A Chinese firm has been marketing potentially dual-use graphite materials to buyers in North Korea, recent photos seen by NK Pro shows.
The items – which included graphite electrodes, rods, blocks, plates, tubes and molds – were being marketed at a recent trade fair for use in “ultra-high power electric arc furnaces,” among other applications.
Graphite can be used in high-temperature furnaces and in smelting processes, with the tip of a graphite electrode capable of reaching temperatures as high as 3,000 degrees Celsius – half the temperature of the sun’s surface – when used to recycle scrap from old cars to produce new steel.
“The electricity needed for this process is enough to power a town with a population of 100,000,” said a 2017-dated Reuters factbox analysis of the usage of graphite electrodes in steel production, an amount likely well above latent North Korean capacities.
But graphite is also a material which can also have application in other areas of concern, one expert said.
“Generally, graphite is regarded as a highly controlled dual-use material for the possibility that it can be used in nuclear reactors,” said Ankit Panda, a contributing analyst to NK Pro.
“Graphite can be used as a neutron moderator in reactors like the one at Yongbyon,” he said, referencing North Korea’s primary nuclear science research center.
While the items being marketed by the Chinese exhibitor did not indicate if “nuclear-grade graphite products are also on offer,” Panda said that their marketing material “underscores that they are producing and manipulating graphite into a range of applications.”
The exhibitor promoting the graphite products didn’t have any physical items on display, as is increasingly common in DPRK trade fairs, but displayed a banner marked with the name He Bei Lintan New Material Science & Technology Co., Ltd.

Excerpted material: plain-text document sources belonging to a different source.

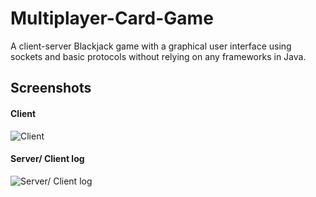 # Multiplayer-Card-Game
A client-server Blackjack game with a graphical user interface using sockets and basic protocols without relying on any frameworks in Java.

## Screenshots
#### Client
![Client](https://media.giphy.com/media/l3q2wZPlKop0qXWFy/source.gif)

#### Server/ Client log
![Server/ Client log](https://media.giphy.com/media/d3mngqSNNAJrlBza/source.gif)
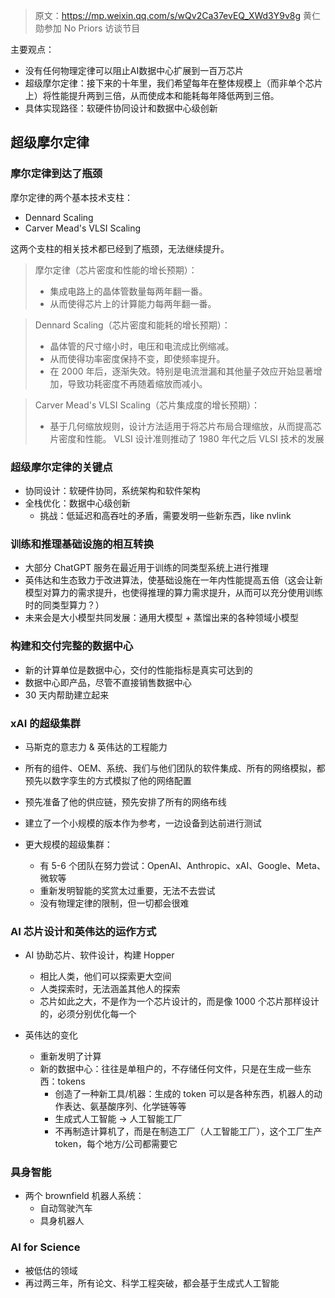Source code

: 
> 原文：https://mp.weixin.qq.com/s/wQv2Ca37evEQ_XWd3Y9v8g
> 黄仁勋参加 No Priors 访谈节目

主要观点：
- 没有任何物理定律可以阻止AI数据中心扩展到一百万芯片
- 超级摩尔定律：接下来的十年里，我们希望每年在整体规模上（而非单个芯片上）将性能提升两到三倍，从而使成本和能耗每年降低两到三倍。
- 具体实现路径：软硬件协同设计和数据中心级创新


## 超级摩尔定律

### 摩尔定律到达了瓶颈

摩尔定律的两个基本技术支柱：
- Dennard Scaling
- Carver Mead's VLSI Scaling

这两个支柱的相关技术都已经到了瓶颈，无法继续提升。

> 摩尔定律（芯片密度和性能的增长预期）：
> - 集成电路上的晶体管数量每两年翻一番。
> - 从而使得芯片上的计算能力每两年翻一番。

> Dennard Scaling（芯片密度和能耗的增长预期）：
> - 晶体管的尺寸缩小时，电压和电流成比例缩减。
> - 从而使得功率密度保持不变，即使频率提升。
> - 在 2000 年后，逐渐失效。特别是电流泄漏和其他量子效应开始显著增加，导致功耗密度不再随着缩放而减小。

> Carver Mead's VLSI Scaling（芯片集成度的增长预期）：
> - 基于几何缩放规则，设计方法适用于将芯片布局合理缩放，从而提高芯片密度和性能。
> VLSI 设计准则推动了 1980 年代之后 VLSI 技术的发展


### 超级摩尔定律的关键点

- 协同设计：软硬件协同，系统架构和软件架构
- 全栈优化：数据中心级创新
    - 挑战：低延迟和高吞吐的矛盾，需要发明一些新东西，like nvlink


### 训练和推理基础设施的相互转换
- 大部分 ChatGPT 服务在最近用于训练的同类型系统上进行推理
- 英伟达和生态致力于改进算法，使基础设施在一年内性能提高五倍（这会让新模型对算力的需求提升，也使得推理的算力需求提升，从而可以充分使用训练时的同类型算力？）
- 未来会是大小模型共同发展：通用大模型 + 蒸馏出来的各种领域小模型

### 构建和交付完整的数据中心
- 新的计算单位是数据中心，交付的性能指标是真实可达到的
- 数据中心即产品，尽管不直接销售数据中心
- 30 天内帮助建立起来

### xAI 的超级集群
- 马斯克的意志力 & 英伟达的工程能力
- 所有的组件、OEM、系统、我们与他们团队的软件集成、所有的网络模拟，都预先以数字孪生的方式模拟了他的网络配置
- 预先准备了他的供应链，预先安排了所有的网络布线
- 建立了一个小规模的版本作为参考，一边设备到达前进行测试

- 更大规模的超级集群：
    - 有 5-6 个团队在努力尝试：OpenAI、Anthropic、xAI、Google、Meta、微软等
    - 重新发明智能的奖赏太过重要，无法不去尝试
    - 没有物理定律的限制，但一切都会很难


### AI 芯片设计和英伟达的运作方式

- AI 协助芯片、软件设计，构建 Hopper
    - 相比人类，他们可以探索更大空间
    - 人类探索时，无法涵盖其他人的探索
    - 芯片如此之大，不是作为一个芯片设计的，而是像 1000 个芯片那样设计的，必须分别优化每一个

- 英伟达的变化
    - 重新发明了计算
    - 新的数据中心：往往是单租户的，不存储任何文件，只是在生成一些东西：tokens
        - 创造了一种新工具/机器：生成的 token 可以是各种东西，机器人的动作表达、氨基酸序列、化学链等等
        - 生成式人工智能 -> 人工智能工厂
        - 不再制造计算机了，而是在制造工厂（人工智能工厂），这个工厂生产 token，每个地方/公司都需要它

### 具身智能

- 两个 brownfield 机器人系统：
    - 自动驾驶汽车
    - 具身机器人

### AI for Science
- 被低估的领域
- 再过两三年，所有论文、科学工程突破，都会基于生成式人工智能



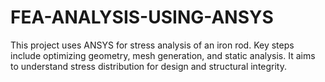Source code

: # FEA-ANALYSIS-USING-ANSYS
This project uses ANSYS for stress analysis of an iron rod. Key steps include optimizing geometry, mesh generation, and static analysis. It aims to understand stress distribution for design and structural integrity.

A company by the name of Hebei Qinyuan New Material Technology Co., Ltd. – a slight variation to the exhibitor’s North Korea banner – offers a similar selection of graphite items from its Hadan City, Heibei Province headquarters.

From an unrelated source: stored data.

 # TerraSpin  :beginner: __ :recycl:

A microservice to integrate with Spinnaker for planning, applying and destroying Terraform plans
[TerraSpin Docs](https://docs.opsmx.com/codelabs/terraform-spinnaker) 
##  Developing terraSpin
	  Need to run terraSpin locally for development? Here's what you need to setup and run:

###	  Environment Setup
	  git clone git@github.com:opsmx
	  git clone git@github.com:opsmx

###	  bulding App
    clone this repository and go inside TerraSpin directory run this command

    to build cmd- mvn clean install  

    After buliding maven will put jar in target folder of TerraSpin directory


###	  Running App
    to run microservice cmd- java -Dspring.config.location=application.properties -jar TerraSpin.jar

“Our company name is Hebei Qinyuan New Material Technology Co., Ltd, and we has never attened any exhibitions in all of world so far, even in our own country- China.,” a spokesperson for the company said. “So for the photo you sent to me it is 100% not my company.”
Notably, one of the posters mounted by the exhibitor promoted a UHP power graphite electrode with the name and contact details of the LTCL Carbon company, which is headquartered in Linzhou, a city in the north of Henan province.

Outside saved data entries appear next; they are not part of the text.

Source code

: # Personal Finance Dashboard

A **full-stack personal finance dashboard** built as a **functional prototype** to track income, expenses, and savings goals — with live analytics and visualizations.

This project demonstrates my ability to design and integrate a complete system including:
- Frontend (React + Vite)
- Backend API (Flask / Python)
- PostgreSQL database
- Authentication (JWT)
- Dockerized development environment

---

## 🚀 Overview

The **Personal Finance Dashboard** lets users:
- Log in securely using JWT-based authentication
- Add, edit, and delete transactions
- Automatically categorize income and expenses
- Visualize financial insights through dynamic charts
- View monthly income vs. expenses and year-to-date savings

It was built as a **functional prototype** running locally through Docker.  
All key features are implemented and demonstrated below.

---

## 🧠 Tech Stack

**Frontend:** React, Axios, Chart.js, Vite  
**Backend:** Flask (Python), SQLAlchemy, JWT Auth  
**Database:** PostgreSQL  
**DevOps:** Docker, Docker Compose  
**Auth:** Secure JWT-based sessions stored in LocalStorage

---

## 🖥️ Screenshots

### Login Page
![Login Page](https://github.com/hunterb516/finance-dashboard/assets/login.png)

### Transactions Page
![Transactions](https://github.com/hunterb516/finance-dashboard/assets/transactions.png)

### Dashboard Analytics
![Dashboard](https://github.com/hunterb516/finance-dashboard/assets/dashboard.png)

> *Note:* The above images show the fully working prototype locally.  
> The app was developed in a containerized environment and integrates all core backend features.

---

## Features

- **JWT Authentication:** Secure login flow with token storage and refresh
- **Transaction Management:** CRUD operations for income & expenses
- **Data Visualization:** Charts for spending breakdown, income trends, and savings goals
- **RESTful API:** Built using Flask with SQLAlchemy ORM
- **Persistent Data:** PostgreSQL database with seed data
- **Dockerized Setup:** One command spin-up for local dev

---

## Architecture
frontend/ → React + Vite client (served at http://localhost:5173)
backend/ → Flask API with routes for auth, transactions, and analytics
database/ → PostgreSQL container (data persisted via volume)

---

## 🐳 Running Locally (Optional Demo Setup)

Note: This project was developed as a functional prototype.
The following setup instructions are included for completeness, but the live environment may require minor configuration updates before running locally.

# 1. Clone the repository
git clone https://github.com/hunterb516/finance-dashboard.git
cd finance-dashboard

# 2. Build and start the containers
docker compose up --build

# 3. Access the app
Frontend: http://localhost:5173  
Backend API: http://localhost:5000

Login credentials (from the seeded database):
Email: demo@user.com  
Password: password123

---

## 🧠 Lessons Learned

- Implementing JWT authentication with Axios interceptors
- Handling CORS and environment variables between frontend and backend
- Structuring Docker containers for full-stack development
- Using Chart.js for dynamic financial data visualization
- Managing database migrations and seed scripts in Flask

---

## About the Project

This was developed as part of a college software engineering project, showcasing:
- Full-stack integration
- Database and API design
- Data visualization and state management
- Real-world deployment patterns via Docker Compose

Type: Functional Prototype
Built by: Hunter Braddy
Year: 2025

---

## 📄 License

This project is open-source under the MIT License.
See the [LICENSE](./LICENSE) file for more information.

“Our products are used for electric arc furnace and ladle furnace for steel melt-shop,” a spokesperson for the company said. “It is no relate to nuclear weapons”
“If you are familiar with steel industry in North Korea, you may know there is a graphite electrodes manufacturer named “xing nan” carbon.”
“We paticipated in (the trade fair) to looking for steel industries customer,” the spokesperson continued. “However, it seems we shall look for more opportunities in “qing jin” city or other which has steel plant.”
A United States Executive Order has since March, 2016 listed graphite as a sanctioned item.
The U.S. Department of Treasury issued a “North Korea Sanctions & Enforcement Actions Advisory” in July 2018 which said that its Office of Foreign Assets Control (OFAC) could “impose sanctions on any person determined to…have sold, supplied, transferred or purchased…graphite…where any revenue or goods received may benefit the government of North Korea.”